[Saved data entries]
-------------------------
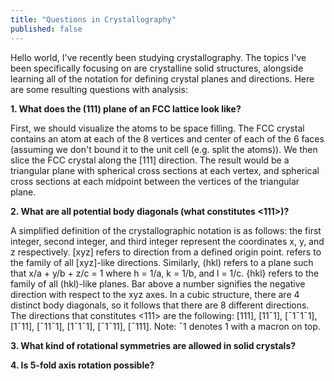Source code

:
 ```yaml
---
title: "Questions in Crystallography"
published: false
---
```


Hello world, I've recently been studying crystallography. The topics I've been specifically focusing on are crystalline solid structures, alongside learning all of the notation for defining crystal planes and directions. Here are some resulting questions with analysis:

**1. What does the (111) plane of an FCC lattice look like?**

First, we should visualize the atoms to be space filling. The FCC crystal contains an atom at each of the 8 vertices and center of each of the 6 faces (assuming we don't bound it to the unit cell (e.g. split the atoms)). We then slice the FCC crystal along the [111] direction. The result would be a triangular plane with spherical cross sections at each vertex, and spherical cross sections at each midpoint between the vertices of the triangular plane.

**2. What are all potential body diagonals (what constitutes <111>)?**

A simplified definition of the crystallographic notation is as follows: the first integer, second integer, and third integer represent the coordinates x, y, and z respectively. [xyz] refers to direction from a defined origin point. <xyz> refers to the family of all [xyz]-like directions. Similarly, (hkl) refers to a plane such that x/a + y/b + z/c = 1 where h = 1/a, k = 1/b, and l = 1/c. {hkl} refers to the family of all (hkl)-like planes. Bar above a number signifies the negative direction with respect to the xyz axes. In a cubic structure, there are 4 distinct body diagonals, so it follows that there are 8 different directions. The directions that constitutes <111> are the following: [111], [11¯1], [¯1¯1¯1], [1¯11], [¯11¯1], [1¯1¯1], [¯1¯11], [¯111]. Note: ¯1 denotes 1 with a macron on top.

**3. What kind of rotational symmetries are allowed in solid crystals?**

**4. Is 5-fold axis rotation possible?**
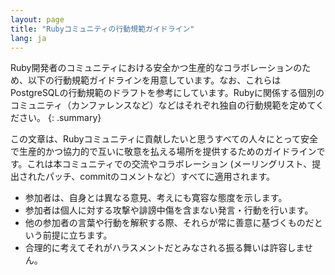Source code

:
 ```yaml
---
layout: page
title: "Rubyコミュニティの行動規範ガイドライン"
lang: ja
---
```


Ruby開発者のコミュニティにおける安全かつ生産的なコラボレーションのため、以下の行動規範ガイドラインを用意しています。なお、これらはPostgreSQLの行動規範のドラフトを参考にしています。Rubyに関係する個別のコミュニティ（カンファレンスなど）などはそれぞれ独自の行動規範を定めてください。
{: .summary}

この文章は、Rubyコミュニティに貢献したいと思うすべての人々にとって安全で生産的かつ協力的で互いに敬意を払える場所を提供するためのガイドラインです。これは本コミュニティでの交流やコラボレーション (メーリングリスト、提出されたパッチ、commitのコメントなど）すべてに適用されます。

 * 参加者は、自身とは異なる意見、考えにも寛容な態度を示します。
 * 参加者は個人に対する攻撃や誹謗中傷を含まない発言・行動を行います。
 * 他の参加者の言葉や行動を解釈する際、それらが常に善意に基づくものだという前提に立ちます。
 * 合理的に考えてそれがハラスメントだとみなされる振る舞いは許容しません。
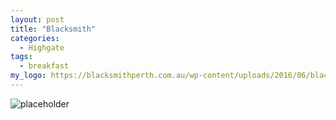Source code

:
 ```yaml
---
layout: post
title: "Blacksmith"
categories:
  - Highgate
tags:
  - breakfast
my_logo: https://blacksmithperth.com.au/wp-content/uploads/2016/06/blacksmith_logo-1.png
---
```


![placeholder](https://blacksmithperth.com.au/wp-content/uploads/2016/06/blacksmith_logo-1.png "Large example image")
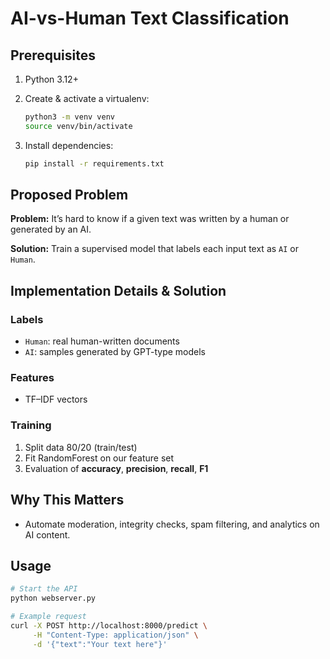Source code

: # AI-vs-Human Text Classification

## Prerequisites

1. Python 3.12+
2. Create & activate a virtualenv:

   ```bash
   python3 -m venv venv
   source venv/bin/activate
   ```
3. Install dependencies:

   ```bash
   pip install -r requirements.txt
   ```

## Proposed Problem

**Problem:** It’s hard to know if a given text was written by a human or generated by an AI.

**Solution:** Train a supervised model that labels each input text as `AI` or `Human`.

## Implementation Details & Solution

### Labels

* `Human`: real human-written documents
* `AI`: samples generated by GPT-type models

### Features

* TF–IDF vectors

### Training

1. Split data 80/20 (train/test)
2. Fit RandomForest on our feature set
3. Evaluation of **accuracy**, **precision**, **recall**, **F1**

## Why This Matters

* Automate moderation, integrity checks, spam filtering, and analytics on AI content.

## Usage

```bash
# Start the API
python webserver.py

# Example request
curl -X POST http://localhost:8000/predict \
     -H "Content-Type: application/json" \
     -d '{"text":"Your text here"}'
```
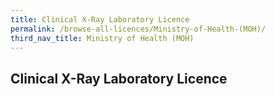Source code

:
 ```yaml
---
title: Clinical X-Ray Laboratory Licence
permalink: /browse-all-licences/Ministry-of-Health-(MOH)/
third_nav_title: Ministry of Health (MOH)
---
```

## Clinical X-Ray Laboratory Licence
-------------------------
→ **What the task asks**: Out of the records, collect only those lines that contain the string "uploads".

→ **Exercise solution**:
my_logo: https://blacksmithperth.com.au/wp-content/uploads/2016/06/blacksmith_logo-1.png
![placeholder](https://blacksmithperth.com.au/wp-content/uploads/2016/06/blacksmith_logo-1.png "Large example image")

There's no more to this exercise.